======== RECORDS FOR PROCESSING ========
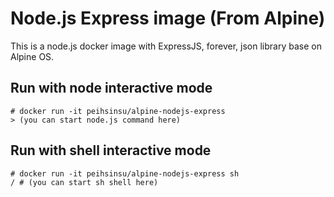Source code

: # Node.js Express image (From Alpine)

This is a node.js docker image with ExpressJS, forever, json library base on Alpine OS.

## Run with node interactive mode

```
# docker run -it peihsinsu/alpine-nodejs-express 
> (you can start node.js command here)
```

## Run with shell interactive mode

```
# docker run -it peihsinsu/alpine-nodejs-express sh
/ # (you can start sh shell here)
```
========
**WORK TO COMPLETE:**
Without the pictures, return the entries exactly as they appear.

**EXERCISE RESULT:**
Source code

: # Node.js Express image (From Alpine)

This is a node.js docker image with ExpressJS, forever, json library base on Alpine OS.

## Run with node interactive mode

```
# docker run -it peihsinsu/alpine-nodejs-express 
> (you can start node.js command here)
```

## Run with shell interactive mode

```
# docker run -it peihsinsu/alpine-nodejs-express sh
/ # (you can start sh shell here)
```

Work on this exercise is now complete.